Diverses séquences s’imposent alors à l’agenda présidentiel afin de jouer la proximité et le retour en grâce, allant d’entretiens télévisés avec des journalistes jugés peu complaisants (rappelant étrangement les interviews de Mitterrand orchestrés par Pilhan sur TF1, à partir de 1984, lorsque la cote de popularité dérivait), à des bains de foule, évoquant ceux analysés par Nicolas Mariot, à propos des déplacements présidentiels en Province, à partir de la IIIe République), jusqu’à l’initiative du «Grand débat », succession marathonienne de prises de parole d’un président volubile, retransmises en direct par les chaînes d’information en continu dont la vertu première consiste à incarner le pouvoir, au sens fort du terme, et à faire figurer le président de la République, parmi ses semblables (les citoyens), auxquels il distribue la parole, dont il écoute les doléances et qu’il réprimande parfois pour leurs excès ou incohérences.
La campagne électorale et le risque de sanction électorale – classique lors du déroulement d’élections intermédiaires – comme celle des dernières élections européennes, témoignent encore de la nécessité de se (re)plonger régulièrement dans le jeu, d’invoquer le bilan et les actions en cours, de solliciter la mobilisation des soutiens … tâche qui ne saurait incomber qu’au premier de cordée que représente le président de la République, particulièrement lorsque de nombreux ministres, candidats et têtes de liste, nouveaux venus ne disposant pas de légitimité politique propre ne peuvent se prévaloir que de celle qui découle de l’onction présidentielle déléguée.
La présidence jupitérienne semble ainsi achopper structurellement sur le rôle du président en régime quinquennal, comptable de résultats à court terme et nécessairement préoccupé, voire obsédé par sa réélection. Là encore, les « échecs » du titulaire précédent de la fonction ne peuvent qu’alerter Emmanuel Macron, tenu de faire pression tant sur ses ministres que sur la haute administration afin de se prévaloir de résultats tangibles à l’horizon de 2022.
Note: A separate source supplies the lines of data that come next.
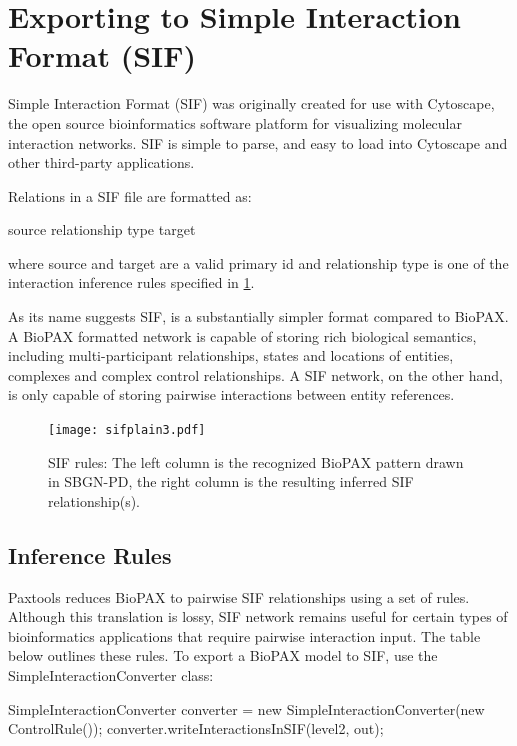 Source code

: \documentclass{tufte-book}
\begin{document}
\section{Exporting to Simple Interaction Format (SIF)}
Simple Interaction Format (SIF) was originally created for use with Cytoscape, the open source bioinformatics software platform for visualizing molecular interaction networks. SIF is simple to parse, and easy to load into Cytoscape and other third-party applications. 

Relations in a SIF file are formatted as: 

\begin{xmlcode}
source relationship type target
\end{xmlcode}

where source and target are a valid primary id and relationship type is one of the interaction inference rules specified in \ref{fig:SIF}. 

As its name suggests SIF, is a substantially simpler format compared to BioPAX. A BioPAX formatted network is capable of storing rich biological semantics, including multi-participant relationships, states and locations of entities, complexes and complex control relationships. A SIF network, on the other hand, is only capable of storing pairwise interactions between entity references. 

\begin{figure}[h]
\texttt{[image: sifplain3.pdf]}%
\caption{SIF rules: The left column is the recognized BioPAX pattern drawn in SBGN-PD, the right column is the resulting inferred SIF relationship(s).}
\label{fig:SIF}%
\end{figure}

\subsection{Inference Rules}
Paxtools reduces BioPAX  to pairwise SIF relationships using a set of rules. Although this translation is lossy, SIF network remains useful for certain types of bioinformatics applications that require pairwise interaction input. The table below outlines these rules.
To export a BioPAX model to SIF, use the SimpleInteractionConverter class: 

\begin{javacode}
   SimpleInteractionConverter converter = 
   new SimpleInteractionConverter(new ControlRule());
   converter.writeInteractionsInSIF(level2, out);
\end{javacode}
\end{document}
L’affranchissement – pouvant parfois conduire à la franche hostilité réciproque – de la présidence Macron à l’égard des journalistes pourrait ici pointer ses limites. Le sociologue américain, Michael Schudson, avait bien analysé tout ce que la « popularité » de Ronald Reagan devait à l’excellence des relations entretenues alors entre la Maison Blanche et le corps des journalistes accrédités.
Si avoir les journalistes et les médias avec soi ne constitue pas, à coup sûr, un gage de succès, les avoir contre soi s’avère rarement payant. À méditer pour la suite du quinquennat.